History of the library

Today the library is known as the Vaughan Williams Memorial Library (VWML) in honour of the composer, song collector and President of the EFDSS, Ralph Vaughan Williams, who died in 1958.  Up until that point it was called the Cecil Sharp Library as it chiefly comprised Sharp’s personal library, which he bequeathed to the EFDS in 1924.  Its first permanent home was established with the opening of Cecil Sharp House in 1930, and Sharp’s daughter Joan was the first librarian.

With the amalgamation of EFDS and the Folk Song Society in the1930s and subsequent bequests, donations and purchases, the library has developed considerably over the years, most notably with the addition of the literature, sound and manuscript collections of other eminent folklorists and collectors of the twentieth century.
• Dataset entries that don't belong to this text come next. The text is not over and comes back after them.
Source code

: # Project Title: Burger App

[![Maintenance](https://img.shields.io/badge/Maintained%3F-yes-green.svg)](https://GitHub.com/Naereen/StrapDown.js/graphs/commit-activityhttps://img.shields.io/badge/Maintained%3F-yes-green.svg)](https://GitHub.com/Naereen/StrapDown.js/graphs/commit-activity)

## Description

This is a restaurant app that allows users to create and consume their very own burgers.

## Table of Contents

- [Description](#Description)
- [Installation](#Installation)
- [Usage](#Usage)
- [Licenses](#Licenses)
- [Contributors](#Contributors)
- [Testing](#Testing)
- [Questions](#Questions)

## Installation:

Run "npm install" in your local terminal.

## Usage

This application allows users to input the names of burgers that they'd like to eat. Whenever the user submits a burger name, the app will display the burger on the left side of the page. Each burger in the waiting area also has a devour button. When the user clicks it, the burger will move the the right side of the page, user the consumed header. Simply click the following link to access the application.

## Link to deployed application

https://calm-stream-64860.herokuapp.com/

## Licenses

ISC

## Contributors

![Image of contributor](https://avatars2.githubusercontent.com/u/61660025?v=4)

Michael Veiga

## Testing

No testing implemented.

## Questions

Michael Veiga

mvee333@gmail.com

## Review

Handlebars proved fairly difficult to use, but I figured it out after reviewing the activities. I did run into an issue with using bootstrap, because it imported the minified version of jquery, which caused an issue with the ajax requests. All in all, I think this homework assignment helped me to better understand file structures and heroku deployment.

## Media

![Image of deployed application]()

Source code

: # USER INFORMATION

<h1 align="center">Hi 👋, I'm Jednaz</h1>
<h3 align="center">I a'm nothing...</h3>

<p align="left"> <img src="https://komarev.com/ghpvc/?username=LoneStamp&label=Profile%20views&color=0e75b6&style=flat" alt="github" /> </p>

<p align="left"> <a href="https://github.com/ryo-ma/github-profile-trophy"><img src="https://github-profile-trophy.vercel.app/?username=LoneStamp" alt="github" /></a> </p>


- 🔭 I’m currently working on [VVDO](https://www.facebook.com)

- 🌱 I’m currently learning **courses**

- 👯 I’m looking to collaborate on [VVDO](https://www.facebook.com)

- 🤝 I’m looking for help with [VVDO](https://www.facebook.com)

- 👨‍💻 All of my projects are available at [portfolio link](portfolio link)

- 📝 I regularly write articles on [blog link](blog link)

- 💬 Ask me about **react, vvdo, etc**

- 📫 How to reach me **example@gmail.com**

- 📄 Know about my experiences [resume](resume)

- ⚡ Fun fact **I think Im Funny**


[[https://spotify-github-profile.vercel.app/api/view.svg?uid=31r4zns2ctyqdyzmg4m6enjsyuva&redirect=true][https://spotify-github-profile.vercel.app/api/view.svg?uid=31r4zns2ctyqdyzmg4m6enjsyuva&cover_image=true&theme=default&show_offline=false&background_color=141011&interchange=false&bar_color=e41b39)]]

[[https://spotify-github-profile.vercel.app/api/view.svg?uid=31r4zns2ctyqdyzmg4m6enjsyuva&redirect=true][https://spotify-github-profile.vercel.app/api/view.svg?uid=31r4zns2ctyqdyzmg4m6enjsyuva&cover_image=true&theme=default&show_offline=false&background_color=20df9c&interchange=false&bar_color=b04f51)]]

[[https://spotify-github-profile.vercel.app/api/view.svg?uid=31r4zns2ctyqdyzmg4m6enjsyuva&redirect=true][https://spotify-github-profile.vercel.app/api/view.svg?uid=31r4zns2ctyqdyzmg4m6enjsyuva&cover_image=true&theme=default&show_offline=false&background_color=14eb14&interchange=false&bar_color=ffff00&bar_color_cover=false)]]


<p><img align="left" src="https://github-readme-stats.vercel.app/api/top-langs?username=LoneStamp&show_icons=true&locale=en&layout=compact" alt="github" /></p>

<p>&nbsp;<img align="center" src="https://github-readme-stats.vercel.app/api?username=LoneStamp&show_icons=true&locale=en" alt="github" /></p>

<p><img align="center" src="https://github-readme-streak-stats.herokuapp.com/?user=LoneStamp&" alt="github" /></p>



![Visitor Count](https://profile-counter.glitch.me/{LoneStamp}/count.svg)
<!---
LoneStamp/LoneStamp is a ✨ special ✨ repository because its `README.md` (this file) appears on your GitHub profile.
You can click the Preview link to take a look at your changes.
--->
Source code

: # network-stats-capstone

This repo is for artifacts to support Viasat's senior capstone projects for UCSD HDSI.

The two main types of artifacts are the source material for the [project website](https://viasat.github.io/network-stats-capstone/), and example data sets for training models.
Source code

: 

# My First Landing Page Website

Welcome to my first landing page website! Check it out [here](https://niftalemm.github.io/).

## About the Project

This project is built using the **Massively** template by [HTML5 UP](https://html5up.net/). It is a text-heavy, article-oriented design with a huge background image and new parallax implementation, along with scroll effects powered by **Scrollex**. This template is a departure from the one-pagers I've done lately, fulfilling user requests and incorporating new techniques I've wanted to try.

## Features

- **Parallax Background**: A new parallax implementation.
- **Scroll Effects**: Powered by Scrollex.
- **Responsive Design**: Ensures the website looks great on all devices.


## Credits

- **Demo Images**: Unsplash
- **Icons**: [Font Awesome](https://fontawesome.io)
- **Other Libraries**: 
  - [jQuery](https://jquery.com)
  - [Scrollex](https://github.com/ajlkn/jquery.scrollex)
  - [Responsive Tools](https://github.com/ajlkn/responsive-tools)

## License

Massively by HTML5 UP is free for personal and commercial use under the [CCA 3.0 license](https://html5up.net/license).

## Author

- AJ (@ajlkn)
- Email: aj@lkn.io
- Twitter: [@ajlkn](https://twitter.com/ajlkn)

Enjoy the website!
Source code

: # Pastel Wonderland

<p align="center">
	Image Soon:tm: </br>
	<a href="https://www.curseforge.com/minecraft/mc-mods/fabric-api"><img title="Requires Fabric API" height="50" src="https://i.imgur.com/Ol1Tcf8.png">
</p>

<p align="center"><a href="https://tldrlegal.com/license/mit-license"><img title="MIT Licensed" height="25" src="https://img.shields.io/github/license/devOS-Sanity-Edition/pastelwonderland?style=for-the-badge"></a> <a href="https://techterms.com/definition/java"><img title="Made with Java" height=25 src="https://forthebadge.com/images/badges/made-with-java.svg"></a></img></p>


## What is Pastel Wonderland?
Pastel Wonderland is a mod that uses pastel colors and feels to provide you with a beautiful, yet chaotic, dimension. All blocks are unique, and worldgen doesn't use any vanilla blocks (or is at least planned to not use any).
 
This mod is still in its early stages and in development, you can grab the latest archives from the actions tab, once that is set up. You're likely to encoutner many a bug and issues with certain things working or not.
These include the original papers of Lucy Broadwood, Janet Blunt, Anne Gilchrist, Maud Karpeles, George Butterworth, George Gardiner, the Hammond Brothers and Francis Collinson; copies of the papers and notebooks of Sabine Baring-Gould, Ralph Vaughan Williams, Frank Kidson, Gavin Greig and James Madison Carpenter; and the field recordings of Percy Grainger, Mike Yates and the BBC Folk Music Archive.